__What you have to do__: From top to bottom, return the records that follow exactly.

__Available data__:
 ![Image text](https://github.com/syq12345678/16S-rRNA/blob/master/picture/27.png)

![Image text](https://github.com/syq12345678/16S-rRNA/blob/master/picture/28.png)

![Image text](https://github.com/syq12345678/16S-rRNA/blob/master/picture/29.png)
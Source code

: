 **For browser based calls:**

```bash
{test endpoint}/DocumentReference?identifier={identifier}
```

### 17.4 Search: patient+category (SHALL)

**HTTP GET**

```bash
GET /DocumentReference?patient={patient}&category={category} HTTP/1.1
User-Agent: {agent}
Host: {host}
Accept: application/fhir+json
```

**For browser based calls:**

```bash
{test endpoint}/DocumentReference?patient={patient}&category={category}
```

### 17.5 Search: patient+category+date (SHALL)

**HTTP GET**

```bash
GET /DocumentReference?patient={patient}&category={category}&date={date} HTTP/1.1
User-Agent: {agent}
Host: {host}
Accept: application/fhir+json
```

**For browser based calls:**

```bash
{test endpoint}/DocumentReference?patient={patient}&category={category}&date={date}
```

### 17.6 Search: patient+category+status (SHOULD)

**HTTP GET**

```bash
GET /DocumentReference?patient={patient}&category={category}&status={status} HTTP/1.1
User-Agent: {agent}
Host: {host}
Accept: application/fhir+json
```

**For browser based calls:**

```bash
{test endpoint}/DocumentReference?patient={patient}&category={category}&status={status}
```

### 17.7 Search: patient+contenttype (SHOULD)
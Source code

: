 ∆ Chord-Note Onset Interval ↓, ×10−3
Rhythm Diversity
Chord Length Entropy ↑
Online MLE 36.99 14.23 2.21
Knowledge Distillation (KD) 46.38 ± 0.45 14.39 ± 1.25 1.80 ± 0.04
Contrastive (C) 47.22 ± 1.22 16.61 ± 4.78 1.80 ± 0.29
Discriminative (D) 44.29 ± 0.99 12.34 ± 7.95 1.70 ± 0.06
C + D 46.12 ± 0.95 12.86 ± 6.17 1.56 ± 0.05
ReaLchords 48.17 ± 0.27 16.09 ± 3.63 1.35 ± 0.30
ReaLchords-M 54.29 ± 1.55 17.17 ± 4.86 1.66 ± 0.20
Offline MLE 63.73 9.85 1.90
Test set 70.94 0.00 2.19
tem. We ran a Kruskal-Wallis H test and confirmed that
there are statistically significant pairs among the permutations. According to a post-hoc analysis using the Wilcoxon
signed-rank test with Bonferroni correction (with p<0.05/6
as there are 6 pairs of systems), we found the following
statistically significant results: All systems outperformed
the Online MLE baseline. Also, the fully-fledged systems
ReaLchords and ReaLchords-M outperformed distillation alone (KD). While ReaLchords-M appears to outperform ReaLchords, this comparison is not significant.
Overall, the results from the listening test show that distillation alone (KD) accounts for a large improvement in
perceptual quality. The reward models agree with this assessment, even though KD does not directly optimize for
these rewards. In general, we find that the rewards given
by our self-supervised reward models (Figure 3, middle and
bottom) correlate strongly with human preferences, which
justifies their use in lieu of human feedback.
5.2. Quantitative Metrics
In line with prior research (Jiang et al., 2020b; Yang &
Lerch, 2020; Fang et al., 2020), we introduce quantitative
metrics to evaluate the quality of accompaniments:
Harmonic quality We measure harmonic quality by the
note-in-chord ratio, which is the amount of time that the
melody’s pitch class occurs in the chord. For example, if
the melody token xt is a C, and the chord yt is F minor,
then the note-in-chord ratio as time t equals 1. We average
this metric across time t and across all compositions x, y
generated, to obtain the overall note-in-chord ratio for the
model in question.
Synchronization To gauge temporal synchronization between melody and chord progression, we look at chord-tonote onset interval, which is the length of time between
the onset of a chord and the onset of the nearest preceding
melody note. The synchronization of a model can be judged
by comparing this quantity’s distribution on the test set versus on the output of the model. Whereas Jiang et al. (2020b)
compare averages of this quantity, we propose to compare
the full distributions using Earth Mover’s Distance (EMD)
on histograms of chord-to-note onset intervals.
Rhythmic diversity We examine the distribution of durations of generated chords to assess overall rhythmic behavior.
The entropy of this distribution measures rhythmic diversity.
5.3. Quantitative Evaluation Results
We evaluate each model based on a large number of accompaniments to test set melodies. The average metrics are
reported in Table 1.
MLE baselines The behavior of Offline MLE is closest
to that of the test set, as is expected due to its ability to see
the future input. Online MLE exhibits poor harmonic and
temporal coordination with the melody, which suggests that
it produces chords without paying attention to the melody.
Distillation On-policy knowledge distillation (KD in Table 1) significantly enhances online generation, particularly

__Expected output__:
 ![Image text](https://github.com/syq12345678/16S-rRNA/blob/master/picture/27.png)

![Image text](https://github.com/syq12345678/16S-rRNA/blob/master/picture/28.png)

![Image text](https://github.com/syq12345678/16S-rRNA/blob/master/picture/29.png)
Source code

: **For browser based calls:**

```bash
{test endpoint}/DocumentReference?identifier={identifier}
```

### 17.4 Search: patient+category (SHALL)

**HTTP GET**

```bash
GET /DocumentReference?patient={patient}&category={category} HTTP/1.1
User-Agent: {agent}
Host: {host}
Accept: application/fhir+json
```

**For browser based calls:**

```bash
{test endpoint}/DocumentReference?patient={patient}&category={category}
```

### 17.5 Search: patient+category+date (SHALL)

**HTTP GET**

```bash
GET /DocumentReference?patient={patient}&category={category}&date={date} HTTP/1.1
User-Agent: {agent}
Host: {host}
Accept: application/fhir+json
```

**For browser based calls:**

```bash
{test endpoint}/DocumentReference?patient={patient}&category={category}&date={date}
```

### 17.6 Search: patient+category+status (SHOULD)

**HTTP GET**

```bash
GET /DocumentReference?patient={patient}&category={category}&status={status} HTTP/1.1
User-Agent: {agent}
Host: {host}
Accept: application/fhir+json
```

**For browser based calls:**

```bash
{test endpoint}/DocumentReference?patient={patient}&category={category}&status={status}
```

### 17.7 Search: patient+contenttype (SHOULD)
Source code

: ∆ Chord-Note Onset Interval ↓, ×10−3
Rhythm Diversity
Chord Length Entropy ↑
Online MLE 36.99 14.23 2.21
Knowledge Distillation (KD) 46.38 ± 0.45 14.39 ± 1.25 1.80 ± 0.04
Contrastive (C) 47.22 ± 1.22 16.61 ± 4.78 1.80 ± 0.29
Discriminative (D) 44.29 ± 0.99 12.34 ± 7.95 1.70 ± 0.06
C + D 46.12 ± 0.95 12.86 ± 6.17 1.56 ± 0.05
ReaLchords 48.17 ± 0.27 16.09 ± 3.63 1.35 ± 0.30
ReaLchords-M 54.29 ± 1.55 17.17 ± 4.86 1.66 ± 0.20
Offline MLE 63.73 9.85 1.90
Test set 70.94 0.00 2.19
tem. We ran a Kruskal-Wallis H test and confirmed that
there are statistically significant pairs among the permutations. According to a post-hoc analysis using the Wilcoxon
signed-rank test with Bonferroni correction (with p<0.05/6
as there are 6 pairs of systems), we found the following
statistically significant results: All systems outperformed
the Online MLE baseline. Also, the fully-fledged systems
ReaLchords and ReaLchords-M outperformed distillation alone (KD). While ReaLchords-M appears to outperform ReaLchords, this comparison is not significant.
Overall, the results from the listening test show that distillation alone (KD) accounts for a large improvement in
perceptual quality. The reward models agree with this assessment, even though KD does not directly optimize for
these rewards. In general, we find that the rewards given
by our self-supervised reward models (Figure 3, middle and
bottom) correlate strongly with human preferences, which
justifies their use in lieu of human feedback.
5.2. Quantitative Metrics
In line with prior research (Jiang et al., 2020b; Yang &
Lerch, 2020; Fang et al., 2020), we introduce quantitative
metrics to evaluate the quality of accompaniments:
Harmonic quality We measure harmonic quality by the
note-in-chord ratio, which is the amount of time that the
melody’s pitch class occurs in the chord. For example, if
the melody token xt is a C, and the chord yt is F minor,
then the note-in-chord ratio as time t equals 1. We average
this metric across time t and across all compositions x, y
generated, to obtain the overall note-in-chord ratio for the
model in question.
Synchronization To gauge temporal synchronization between melody and chord progression, we look at chord-tonote onset interval, which is the length of time between
the onset of a chord and the onset of the nearest preceding
melody note. The synchronization of a model can be judged
by comparing this quantity’s distribution on the test set versus on the output of the model. Whereas Jiang et al. (2020b)
compare averages of this quantity, we propose to compare
the full distributions using Earth Mover’s Distance (EMD)
on histograms of chord-to-note onset intervals.
Rhythmic diversity We examine the distribution of durations of generated chords to assess overall rhythmic behavior.
The entropy of this distribution measures rhythmic diversity.
5.3. Quantitative Evaluation Results
We evaluate each model based on a large number of accompaniments to test set melodies. The average metrics are
reported in Table 1.
MLE baselines The behavior of Offline MLE is closest
to that of the test set, as is expected due to its ability to see
the future input. Online MLE exhibits poor harmonic and
temporal coordination with the melody, which suggests that
it produces chords without paying attention to the melody.
Distillation On-policy knowledge distillation (KD in Table 1) significantly enhances online generation, particularly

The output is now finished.